▶ [Task goal] Copy exactly every line below, from the first through the one that contains "commercially available products.", and skip all pictures.

▶ [Listed records]
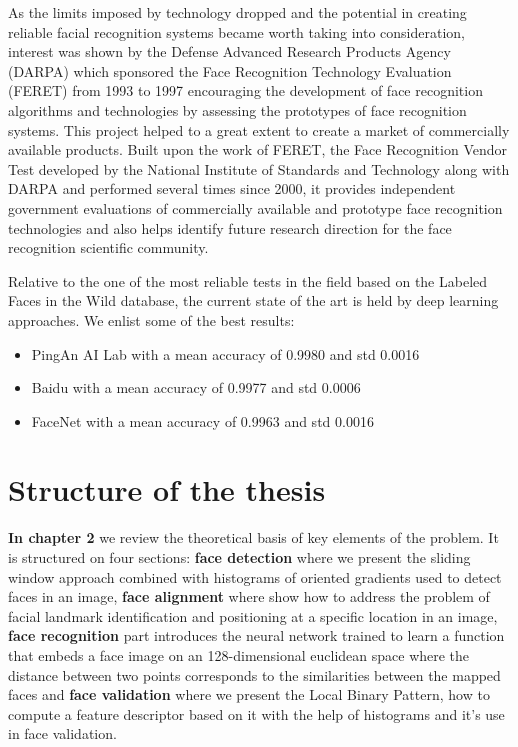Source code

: As the limits imposed by technology dropped and the potential in creating reliable facial recognition systems became worth taking into consideration, interest was shown by the Defense Advanced Research Products Agency (DARPA) which sponsored the Face Recognition Technology Evaluation (FERET) \cite{PhillipsJMHRSRP00} from 1993 to 1997 encouraging the development of face recognition algorithms and technologies by assessing the prototypes of face recognition systems. This project helped to a great extent to create a market of commercially available products.
Built upon the work of FERET, the Face Recognition Vendor Test \cite{PhillipsGMBTB03} developed by the National Institute of Standards and Technology \cite{FaceNist} along with DARPA and performed several times since 2000, it provides independent government evaluations of commercially available and prototype face recognition technologies and also helps identify future research direction for the face recognition scientific community.

Relative to the one of the most reliable tests in the field based on the Labeled Faces in the Wild database, the current state of the art is held by deep learning approaches. We enlist some of the best results:
\begin{itemize}
	\item PingAn AI Lab with a mean accuracy of 0.9980 and std 0.0016
	\item Baidu with a mean accuracy of 0.9977 and std 0.0006
	\item FaceNet with a mean accuracy of 0.9963 and std 0.0016
\end{itemize}

\section{Structure of the thesis} 

\textbf{In chapter 2} we review the theoretical basis of key elements of the problem. It is structured on four sections: \textbf{face detection} where we present the sliding window approach combined with histograms of oriented gradients used to detect faces in an image, \textbf{face alignment} where show how to address the problem of facial landmark identification and positioning at a specific location in an image, \textbf{face recognition} part introduces the neural network trained to learn a function that embeds a face image on an 128-dimensional euclidean space where the distance between two points corresponds to the similarities between the mapped faces and \textbf{face validation} where we present the Local Binary Pattern, how to compute a feature descriptor based on it with the help of histograms and it's use in face validation.

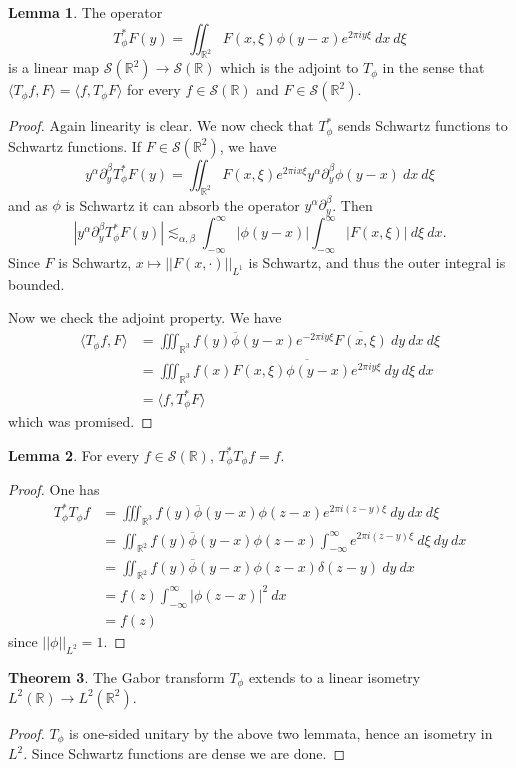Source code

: \documentclass[12pt]{report}
\newcommand{\RR}{\mathbb{R}}
\newcommand{\Sch}{\mathcal{S}}
\theoremstyle{definition}
\newtheorem{theorem}{Theorem}[chapter]
\newtheorem{lemma}[theorem]{Lemma}
\begin{document}
\begin{lemma}
The operator
$$T_\phi^*F(y) = \iint_{\RR^2} F(x, \xi)\phi(y - x)e^{2\pi iy\xi}~dx~d\xi$$
is a linear map $\Sch(\RR^2) \to \Sch(\RR)$ which is the adjoint to $T_\phi$ in the sense that $\langle T_\phi f, F\rangle = \langle f, T_\phi F\rangle$ for every $f \in \Sch(\RR)$ and $F \in \Sch(\RR^2)$.
\end{lemma}
\begin{proof}
Again linearity is clear. We now check that $T_\phi^*$ sends Schwartz functions to Schwartz functions. If $F \in \Sch(\RR^2)$, we have
$$y^\alpha \partial_y^\beta T_\phi^* F(y) = \iint_{\RR^2} F(x, \xi) e^{2\pi ix\xi} y^\alpha \partial_y^\beta \phi(y - x) ~dx ~d\xi$$
and as $\phi$ is Schwartz it can absorb the operator $y^\alpha \partial_y^\beta$. Then
$$|y^\alpha \partial_y^\beta T_\phi^* F(y)| \lesssim_{\alpha, \beta} \int_{-\infty}^\infty |\phi(y - x)| \int_{-\infty}^\infty |F(x, \xi)| ~d\xi ~dx.$$
Since $F$ is Schwartz, $x \mapsto ||F(x, \cdot)||_{L^1}$ is Schwartz, and thus the outer integral is bounded.

Now we check the adjoint property. We have
\begin{align*}\langle T_\phi f, F\rangle &= \iiint_{\RR^3} f(y) \overline \phi(y - x) e^{-2\pi iy\xi} \overline{F(x, \xi)} ~dy ~dx ~d\xi\\
&= \iiint_{\RR^3} f(x) \overline{F(x, \xi) \phi(y - x) e^{2\pi iy\xi}} ~dy ~d\xi ~dx\\
&= \langle f, T_\phi^*F\rangle
\end{align*}
which was promised.
\end{proof}
\begin{lemma}
For every $f \in \Sch(\RR)$, $T_\phi^* T_\phi f = f$.
\end{lemma}
\begin{proof}
One has
\begin{align*}
T_\phi^* T_\phi f &= \iiint_{\RR^3} f(y) \overline \phi(y - x) \phi(z - x) e^{2\pi i(z - y)\xi} ~dy ~dx ~d\xi\\
&= \iint_{\RR^2} f(y) \overline \phi(y - x) \phi(z - x) \int_{-\infty}^\infty e^{2\pi i(z - y)\xi} ~d\xi ~dy ~dx\\
&= \iint_{\RR^2} f(y) \overline \phi(y - x) \phi(z - x) \delta(z - y) ~dy ~dx\\
&= f(z) \int_{-\infty}^\infty |\phi(z - x)|^2 ~dx\\
&= f(z)
\end{align*}
since $||\phi||_{L^2} = 1$.
\end{proof}
\begin{theorem}
The Gabor transform $T_\phi$ extends to a linear isometry $L^2(\RR) \to L^2(\RR^2)$.
\end{theorem}
\begin{proof}
$T_\phi$ is one-sided unitary by the above two lemmata, hence an isometry in $L^2$. Since Schwartz functions are dense we are done.
\end{proof}
\end{document}
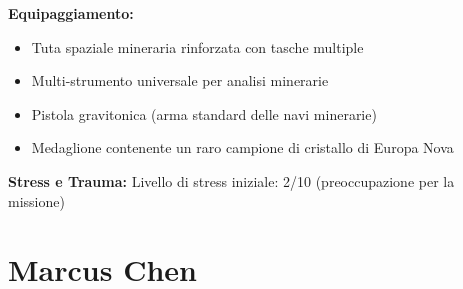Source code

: \documentclass[11pt,a4paper]{article}
\begin{document}
\begin{tcolorbox}[colback=mininglightorange!20, colframe=miningorange]
\textbf{Equipaggiamento:}
\begin{itemize}[leftmargin=*]
\item Tuta spaziale mineraria rinforzata con tasche multiple
\item Multi-strumento universale per analisi minerarie
\item Pistola gravitonica (arma standard delle navi minerarie)
\item Medaglione contenente un raro campione di cristallo di Europa Nova
\end{itemize}

\textbf{Stress e Trauma:} Livello di stress iniziale: 2/10 (preoccupazione per la missione)
\end{tcolorbox}

\section{Marcus Chen}
\end{document}
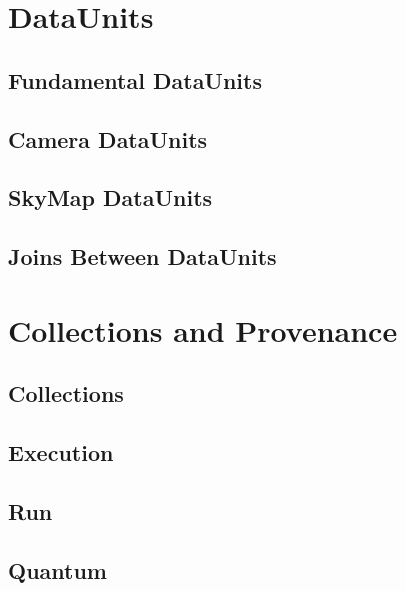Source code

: \documentclass[DM,toc]{lsstdoc}
\newcommand{\coltable}[1]{
    \begin{table}
        {\footnotesize
        }
        \caption{#1 Columns}
        \label{tbl:#1}
    \end{table}
}
\begin{document}
\coltable{DatasetComposition}

\section{DataUnits}
\label{sec:dataunits}

\subsection{Fundamental DataUnits}
\label{sec:fundamental-dataunits}

\subsection{Camera DataUnits}
\label{sec:camera-dataunits}

\subsection{SkyMap DataUnits}
\label{sec:skymap-dataunits}

\subsection{Joins Between DataUnits}
\label{sec:joins-between-dataunits}


\section{Collections and Provenance}
\label{sec:collections-and-provenance}

\subsection{Collections}
\label{sec:collections}

\coltable{DatasetCollection}

\subsection{Execution}
\label{sec:excution}

\coltable{Execution}

\subsection{Run}
\label{sec:run}

\coltable{Run}

\subsection{Quantum}
\label{sec:quantum}
\end{document}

▶ [Task response]
Source code

: As the limits imposed by technology dropped and the potential in creating reliable facial recognition systems became worth taking into consideration, interest was shown by the Defense Advanced Research Products Agency (DARPA) which sponsored the Face Recognition Technology Evaluation (FERET) \cite{PhillipsJMHRSRP00} from 1993 to 1997 encouraging the development of face recognition algorithms and technologies by assessing the prototypes of face recognition systems. This project helped to a great extent to create a market of commercially available products.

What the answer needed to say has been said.